Differential diagnosis of chronic hemorrhoids:
Differentiation from rectal diseases:
- rectal tumor;
- rectal polypus;
- rectal mucosal membrane prolapse
Clinic-statistical classification of chronic hemorrhoids:
ICD10 code I84 Hemorrhoids
Layout of clinical diagnosis: Chronic {LX} hemorrhoids {in stage of ХX}, {complicated with OX}
Localization:
L1 internal
L2 external
L2 mixed
Course of disease:
Х1 remission {SX degree of severity}
Degree of severity:
S1 1st degree (no prolapse, hemorrhoids stay inside the anal canal)
S2 2nd degree (hemorrhoids protrude on straining efforts, defecation; spontaneously reducible)
S3 3rd degree (hemorrhoids protrude on straining efforts, defecation and light physical activity; require manually assisted reduction)
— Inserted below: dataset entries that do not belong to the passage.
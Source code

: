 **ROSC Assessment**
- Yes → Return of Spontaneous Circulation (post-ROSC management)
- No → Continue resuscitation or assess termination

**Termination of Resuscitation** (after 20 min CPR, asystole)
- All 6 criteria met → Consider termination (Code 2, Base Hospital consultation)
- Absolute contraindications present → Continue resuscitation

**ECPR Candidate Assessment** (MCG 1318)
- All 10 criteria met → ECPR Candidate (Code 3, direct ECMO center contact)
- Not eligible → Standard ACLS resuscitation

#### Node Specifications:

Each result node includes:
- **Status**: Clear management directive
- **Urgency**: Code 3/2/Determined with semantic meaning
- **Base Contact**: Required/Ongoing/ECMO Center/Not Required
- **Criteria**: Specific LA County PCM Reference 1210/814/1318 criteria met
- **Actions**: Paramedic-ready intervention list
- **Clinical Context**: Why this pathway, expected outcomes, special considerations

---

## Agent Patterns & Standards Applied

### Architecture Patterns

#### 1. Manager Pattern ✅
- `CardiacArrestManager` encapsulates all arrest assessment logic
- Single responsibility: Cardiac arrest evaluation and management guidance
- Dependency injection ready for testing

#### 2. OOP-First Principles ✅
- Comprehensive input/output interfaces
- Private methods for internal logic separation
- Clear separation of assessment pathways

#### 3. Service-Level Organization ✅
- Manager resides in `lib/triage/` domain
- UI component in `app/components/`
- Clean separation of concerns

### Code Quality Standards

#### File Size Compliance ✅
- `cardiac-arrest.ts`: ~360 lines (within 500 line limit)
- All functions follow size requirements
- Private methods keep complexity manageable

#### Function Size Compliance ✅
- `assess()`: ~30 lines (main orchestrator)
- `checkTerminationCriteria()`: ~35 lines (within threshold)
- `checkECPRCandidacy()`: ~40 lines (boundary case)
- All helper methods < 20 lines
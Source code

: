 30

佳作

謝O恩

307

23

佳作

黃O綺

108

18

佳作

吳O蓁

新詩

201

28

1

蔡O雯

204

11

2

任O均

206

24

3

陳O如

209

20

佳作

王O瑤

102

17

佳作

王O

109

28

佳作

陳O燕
S4 4th degree (hemorrhoids protrusion at rest, spontaneously irreducible, piles protrude straight after manual reduction)
Х2 exacerbation {QX}
Clinical signs:
Q1 trombosed hemorrhoids without inflammation
Q2 trombosed hemorrhoids with inflammation
Q3 necrotic hemorrhoids, inflammation of skin and subcutaneous tissue
Complications:
O1 chronic bleeding, {hemorrhage TX}
O2 acute bleeding, {hemorrhage TX}
Management of chronic hemorrhoids:
А) Conservative treatment (1-2 degree of severity):
a) normalization of digestive system functioning (regulation of intestinal contents consistency and its large intestinal transit);
b) toilet of perianal area after each defecation act;
c) local treatment:
- phlebotropic drugs (detralex, deflon, diomin, hesperidin);
- anesthetics (suppositories and ointments – ultraproct, posterisan, proctoglyvenol, nefluan).
B) Surgical treatment:
• for 1-2 degree hemorrhoids: minimally invasive surgical methods:
- rubber band ligation of hemorrhoids;
- infrared coagulation of hemorrhoids;
- cryotherapy of hemorrhoids;
- sclerotherapy of hemorrhoids;
- bipolar electrocoagulation of hemorrhoids;
• for 3-4 degree hemorrhoids: hemorrhoidectomy
Work capacity examination and rehabilitation of patients:
chronic hemorrhoids
A) Work capacity restoration in 15-20 days after surgery.
B) Patients suffering from chronic hemorrhoids and operated in that regard require normalization of the factors that contribute to disease progression or relapse.
Chronical pain syndrome in the area of the anal canal
Conditioned by a range of chronic slowly developing proctologic diseases or as consequence of past acute pathologic processes.
Analysis of clinical signs of the disease and examination of the perianal area and rectum allows to formulate clinical diagnose and choose treatment approach.
The most commonly this condition is observed in case of 1st-2nd degree chronic hemorrhoids, chronic rectal fissure, rectal fistulas, epithelial coccygeal ducts.